Secondo il presidente dell’istituto Ilvo Diamanti, nell’opinione pubblica si registra in generale “un senso di abitudine” sull’argomento: restano le preoccupazioni e le incertezze sul conflitto, ma non ci sono grossi spostamenti sulle posizioni personali. Anche perché l’idea condivisa è che la guerra durerà a lungo e non si vede all’orizzonte una soluzione chiara.
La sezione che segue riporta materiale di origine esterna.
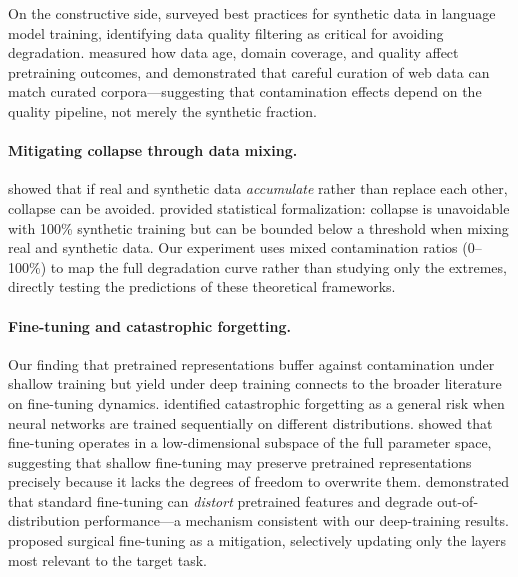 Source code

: \documentclass{article}
\begin{document}
On the constructive side, \citet{liu2024best} surveyed best practices for synthetic data in language model training, identifying data quality filtering as critical for avoiding degradation.
\citet{longpre2023pretrainers} measured how data age, domain coverage, and quality affect pretraining outcomes, and \citet{penedo2023refinedweb} demonstrated that careful curation of web data can match curated corpora---suggesting that contamination effects depend on the quality pipeline, not merely the synthetic fraction.

\paragraph{Mitigating collapse through data mixing.}
\citet{gerstgrasser2024model} showed that if real and synthetic data \emph{accumulate} rather than replace each other, collapse can be avoided.
\citet{dohmatob2024tale} provided statistical formalization: collapse is unavoidable with 100\% synthetic training but can be bounded below a threshold when mixing real and synthetic data.
Our experiment uses mixed contamination ratios (0--100\%) to map the full degradation curve rather than studying only the extremes, directly testing the predictions of these theoretical frameworks.

\paragraph{Fine-tuning and catastrophic forgetting.}
Our finding that pretrained representations buffer against contamination under shallow training but yield under deep training connects to the broader literature on fine-tuning dynamics.
\citet{kirkpatrick2017overcoming} identified catastrophic forgetting as a general risk when neural networks are trained sequentially on different distributions.
\citet{aghajanyan2021intrinsic} showed that fine-tuning operates in a low-dimensional subspace of the full parameter space, suggesting that shallow fine-tuning may preserve pretrained representations precisely because it lacks the degrees of freedom to overwrite them.
\citet{kumar2022finetuning} demonstrated that standard fine-tuning can \emph{distort} pretrained features and degrade out-of-distribution performance---a mechanism consistent with our deep-training results.
\citet{lee2022surgical} proposed surgical fine-tuning as a mitigation, selectively updating only the layers most relevant to the target task.
\end{document}
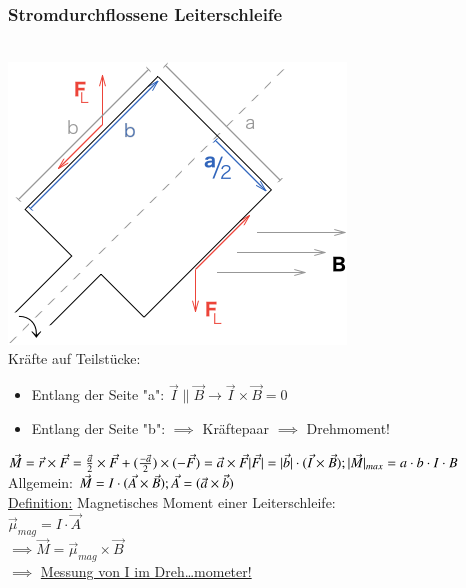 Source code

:         \subsubsection{Stromdurchflossene Leiterschleife}\leavevmode \\
        
        \includegraphics{skizzen/16/16_1B09}\\
        
        Kräfte auf Teilstücke:\\
        \begin{itemize}
        	\item Entlang der Seite "a": $\vec{I}\parallel\vec{B}\rightarrow \vec{I}\times\vec{B}=0 $\\
        	\item Entlang der Seite "b": $\implies$ Kräftepaar $\implies$ Drehmoment!
        \end{itemize}
        
        $\vec{M}=\vec{r}\times\vec{F}=\frac{\vec{a}}{2}\times\vec{F}+(\frac{-\vec{a}}{2})\times(-\vec{F})=\vec{a}\times\vec{F}\\
        \vert\vec{F}\vert=\vert\vec{b}\vert\cdot(\vec{I}\times\vec{B});\hfil \vert\vec{M}\vert_{max}=a\cdot b\cdot I\cdot B$\\
        
        Allgemein: $\vec{M}=I\cdot(\vec{A}\times\vec{B});\hfil \vec{A}=(\vec{a}\times\vec{b})$\\
        
        \underline{Definition:} Magnetisches Moment einer Leiterschleife:\\
        $\boxed{\vec{\mu}_{mag}=I\cdot\vec{A}}$\\
        $ \implies\boxed{\vec{M}=\vec{\mu}_{mag}\times\vec{B}} $\\
        
        $\implies$ \underline{Messung von I im Dreh…mometer!}
        
        
        
        
        
        
        
        
        
        
        
        
        
        
        
\newpage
Ancora molto alta è l’ansia per quello che avviene oltre confine: l’88 per cento (- 2 punti) dice di avere paura. E il 48% “in misura più seria”. Maggioritaria inoltre la quota di persone interpellate che sostiene di vedere indebolita la leadership del presidente russo Vladimir Putin:

il 62% lo ritiene più debole, mentre il 21 “forte allo stesso modo” e il 13 “più forte”. Una percezione che, osserva Diamanti, è condivisa a livello trasversale tra i partiti, ma è predominante nel campo del centrosinistra (e del Movimento 5 stelle). Riguarda infatti i 2\3 degli elettori dem e oltre il 60% di quelli 5 stelle. Una convinzione che si indebolisce tra chi dichiara di votare Lega e Forza Italia.